Abstract
Identifying biomarkers of radiotherapy (RT) response is important for optimizing the treatment of early breast cancer. In this study, we tested the interaction between endothelial cell (EC) expression of phospho-Tyr397-FAK (pY397-FAK) and adjuvant-RT on clinical outcomes after breast-conserving surgery (BCS) within a randomized study. Preclinical data suggest an enhanced effect of RT on low EC_pY397-FAK expression.
We analyzed tissue microarrays from the Swedish Breast Cancer Group 91 Radiotherapy (stage I–II, lymph node–negative) breast cancer cohort, consisting of 1,178 patients randomly assigned to receive either BCS alone or BCS plus adjuvant-RT. Tissue microarray sections were immunostained for pY397-FAK, CD31, α-smooth muscle actin, and pan-cytokeratin. HALO analysis scored mean pY397-FAK intensity in CD31+ ECs, pan-cytokeratin–positive tumor epithelial cells, and α-smooth muscle actin + mural/stromal cells per core. For 822 patients, multivariable Cox regression analysis was performed for the primary and secondary 5-year endpoints, locoregional recurrence and all recurrence, respectively, as dependent variables and RT and EC_pY397-FAK as independent variables.

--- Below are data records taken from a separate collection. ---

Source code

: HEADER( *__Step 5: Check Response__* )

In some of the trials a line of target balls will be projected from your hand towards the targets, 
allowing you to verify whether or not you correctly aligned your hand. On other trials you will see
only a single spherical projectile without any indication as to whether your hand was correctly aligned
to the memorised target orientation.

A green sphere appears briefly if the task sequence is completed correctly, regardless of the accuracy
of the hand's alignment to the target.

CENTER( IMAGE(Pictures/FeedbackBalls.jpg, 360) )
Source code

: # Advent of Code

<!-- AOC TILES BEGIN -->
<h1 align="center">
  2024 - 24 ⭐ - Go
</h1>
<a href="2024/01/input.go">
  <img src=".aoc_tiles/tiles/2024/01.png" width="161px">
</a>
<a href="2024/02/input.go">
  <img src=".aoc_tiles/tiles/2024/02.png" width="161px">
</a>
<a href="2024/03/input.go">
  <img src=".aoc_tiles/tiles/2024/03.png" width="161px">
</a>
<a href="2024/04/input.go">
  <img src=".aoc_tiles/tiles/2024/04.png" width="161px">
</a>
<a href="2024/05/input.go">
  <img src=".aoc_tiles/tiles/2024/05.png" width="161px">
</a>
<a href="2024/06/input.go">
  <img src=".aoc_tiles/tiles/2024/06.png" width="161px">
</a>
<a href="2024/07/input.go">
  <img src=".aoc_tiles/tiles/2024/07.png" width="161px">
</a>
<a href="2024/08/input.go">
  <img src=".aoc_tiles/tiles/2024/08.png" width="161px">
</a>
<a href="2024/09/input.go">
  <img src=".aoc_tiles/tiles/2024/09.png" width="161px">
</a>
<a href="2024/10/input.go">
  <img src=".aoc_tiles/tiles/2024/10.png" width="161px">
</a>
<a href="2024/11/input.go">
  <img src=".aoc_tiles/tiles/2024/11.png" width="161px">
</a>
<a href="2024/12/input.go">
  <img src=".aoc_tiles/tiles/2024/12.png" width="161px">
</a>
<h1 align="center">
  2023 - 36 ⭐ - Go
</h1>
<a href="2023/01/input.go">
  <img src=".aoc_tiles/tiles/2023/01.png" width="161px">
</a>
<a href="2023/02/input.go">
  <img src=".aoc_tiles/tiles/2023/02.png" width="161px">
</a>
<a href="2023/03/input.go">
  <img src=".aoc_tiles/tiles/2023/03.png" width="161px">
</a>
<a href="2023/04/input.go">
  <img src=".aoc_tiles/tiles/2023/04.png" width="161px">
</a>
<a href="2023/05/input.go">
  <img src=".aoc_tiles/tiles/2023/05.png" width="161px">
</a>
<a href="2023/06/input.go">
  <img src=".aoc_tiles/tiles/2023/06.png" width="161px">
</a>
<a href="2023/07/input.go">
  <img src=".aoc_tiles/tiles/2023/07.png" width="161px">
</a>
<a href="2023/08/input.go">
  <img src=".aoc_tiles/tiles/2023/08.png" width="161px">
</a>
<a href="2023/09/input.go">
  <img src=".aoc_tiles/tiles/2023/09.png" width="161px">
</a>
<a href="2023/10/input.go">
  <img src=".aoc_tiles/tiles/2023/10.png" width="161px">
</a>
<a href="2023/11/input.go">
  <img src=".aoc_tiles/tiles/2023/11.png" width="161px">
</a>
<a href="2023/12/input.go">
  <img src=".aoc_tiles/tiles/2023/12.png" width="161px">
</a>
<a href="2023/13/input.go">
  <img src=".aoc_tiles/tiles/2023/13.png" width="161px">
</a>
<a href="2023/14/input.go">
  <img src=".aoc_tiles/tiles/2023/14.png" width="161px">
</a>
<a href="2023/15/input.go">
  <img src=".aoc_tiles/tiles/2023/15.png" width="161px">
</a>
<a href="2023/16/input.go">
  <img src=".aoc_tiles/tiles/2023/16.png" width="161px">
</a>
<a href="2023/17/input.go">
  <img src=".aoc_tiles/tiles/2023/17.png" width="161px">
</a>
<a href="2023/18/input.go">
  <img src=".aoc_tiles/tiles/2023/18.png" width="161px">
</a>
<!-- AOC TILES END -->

EC_pY397-FAK expression was not predictive for the primary endpoint locoregional recurrence (P = 0.098), but the direction of the RT effect was in line with preclinical findings. For the secondary endpoint all recurrence, there was a significant interaction (P = 0.026) between EC_pY397-FAK and RT. Without RT, higher EC_pY397-FAK expression resulted in a lower risk for all recurrence (HR = 0.74 per SD; 95% confidence interval = 0.57–0.96; P = 0.026).
Within the first 5 years following BCS, patients with low EC_pY397-FAK expression derive greater benefit from RT than patients with high EC_pY397-FAK expression. However, without RT, low EC_pY397-FAK expression is associated with a higher risk of recurrence.